---- Task inputs

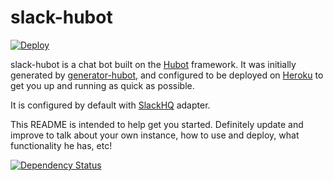 # slack-hubot

[![Deploy](https://www.herokucdn.com/deploy/button.svg)](https://heroku.com/deploy)

slack-hubot is a chat bot built on the [Hubot][hubot] framework. It was initially generated by [generator-hubot][generator-hubot], and configured to be deployed on [Heroku][heroku] to get you up and running as quick as possible.

It is configured by default with [SlackHQ][SlackHQ] adapter.

This README is intended to help get you started. Definitely update and improve to talk about your own instance, how to use and deploy, what functionality he has, etc!

[heroku]: http://www.heroku.com
[hubot]: http://hubot.github.com
[SlackHQ]: https://slack.com/r/0256nwmv-026c8r0s (affiliate link)
[generator-hubot]: https://github.com/github/generator-hubot

[![Dependency Status](https://www.versioneye.com/user/projects/54d3eff63ca08473b4000378#tab-licenses/badge.svg?style=flat)](https://www.versioneye.com/user/projects/54d3eff63ca08473b4000378#tab-licenses)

--------

Exercise description: Write out every line above exactly, minus images.

Task answer:
 # slack-hubot

[![Deploy](https://www.herokucdn.com/deploy/button.svg)](https://heroku.com/deploy)

slack-hubot is a chat bot built on the [Hubot][hubot] framework. It was initially generated by [generator-hubot][generator-hubot], and configured to be deployed on [Heroku][heroku] to get you up and running as quick as possible.

It is configured by default with [SlackHQ][SlackHQ] adapter.

This README is intended to help get you started. Definitely update and improve to talk about your own instance, how to use and deploy, what functionality he has, etc!

[heroku]: http://www.heroku.com
[hubot]: http://hubot.github.com
[SlackHQ]: https://slack.com/r/0256nwmv-026c8r0s (affiliate link)
[generator-hubot]: https://github.com/github/generator-hubot

[![Dependency Status](https://www.versioneye.com/user/projects/54d3eff63ca08473b4000378#tab-licenses/badge.svg?style=flat)](https://www.versioneye.com/user/projects/54d3eff63ca08473b4000378#tab-licenses)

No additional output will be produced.